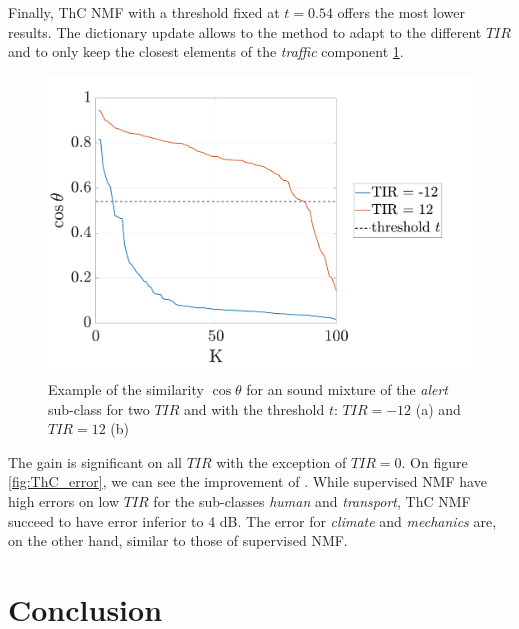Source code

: \documentclass[twocolumn,a4paper,10pt]{article}
\begin{document}
Finally, ThC NMF with a threshold fixed at $t = 0.54$ offers the most lower results. The dictionary update allows to the method to adapt to the different $TIR$ and to only keep the closest elements of the \textit{traffic} component \ref{fig:dist_-12_12}.

\begin{figure}
    \centering
    \includegraphics[width=\linewidth]{../image/dist_-12_12.pdf}    
    \caption{Example of the similarity $\cos \theta$ for an sound mixture of the \textit{alert} sub-class for two $TIR$ and with the threshold $t$: $TIR = -12$ (a) and $TIR = 12$ (b)}
    \label{fig:dist_-12_12}
\end{figure}


The gain is significant on all $TIR$ with the exception of $TIR = 0$. On figure \ref{fig:ThC_error}, we can see the improvement of .
While supervised NMF have high errors on low $TIR$ for the sub-classes \textit{human} and \textit{transport}, ThC NMF succeed to have error inferior to 4 dB. The error for \textit{climate} and \textit{mechanics} are, on the other hand, similar to those of supervised NMF. 

\section{Conclusion}
\footnotesize


\end{document}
★ ★ ★
▶ _To do_
Images must not appear; print each record precisely as it reads.

▶ _Task answer_
Source code

: \documentclass[twocolumn,a4paper,10pt]{article}
\begin{document}
Finally, ThC NMF with a threshold fixed at $t = 0.54$ offers the most lower results. The dictionary update allows to the method to adapt to the different $TIR$ and to only keep the closest elements of the \textit{traffic} component \ref{fig:dist_-12_12}.

\begin{figure}
    \centering
    \includegraphics[width=\linewidth]{../image/dist_-12_12.pdf}    
    \caption{Example of the similarity $\cos \theta$ for an sound mixture of the \textit{alert} sub-class for two $TIR$ and with the threshold $t$: $TIR = -12$ (a) and $TIR = 12$ (b)}
    \label{fig:dist_-12_12}
\end{figure}


The gain is significant on all $TIR$ with the exception of $TIR = 0$. On figure \ref{fig:ThC_error}, we can see the improvement of .
While supervised NMF have high errors on low $TIR$ for the sub-classes \textit{human} and \textit{transport}, ThC NMF succeed to have error inferior to 4 dB. The error for \textit{climate} and \textit{mechanics} are, on the other hand, similar to those of supervised NMF. 

\section{Conclusion}
\footnotesize


\end{document}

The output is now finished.